RECORDS SUPPLIED |
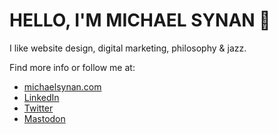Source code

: # HELLO, I'M MICHAEL SYNAN 👋
I like website design, digital marketing, philosophy & jazz.

Find more info or follow me at: 
- [michaelsynan.com](https://michaelsynan.com) <br />
- [LinkedIn](https://www.linkedin.com/in/hellomichaelsynan) <br />
- [Twitter](https://twitter.com/0x_forest) <br />
- [Mastodon](https://mstdn.social/@letsbecomehuman) <br />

EXERCISE | Quote, without alteration, the final stretch of the entries: the line with "- [Twitter](https://twitter.com/0x_forest) <br" onward to the last line.

PROBLEM SOLUTION |
- [Twitter](https://twitter.com/0x_forest) <br />
- [Mastodon](https://mstdn.social/@letsbecomehuman) <br />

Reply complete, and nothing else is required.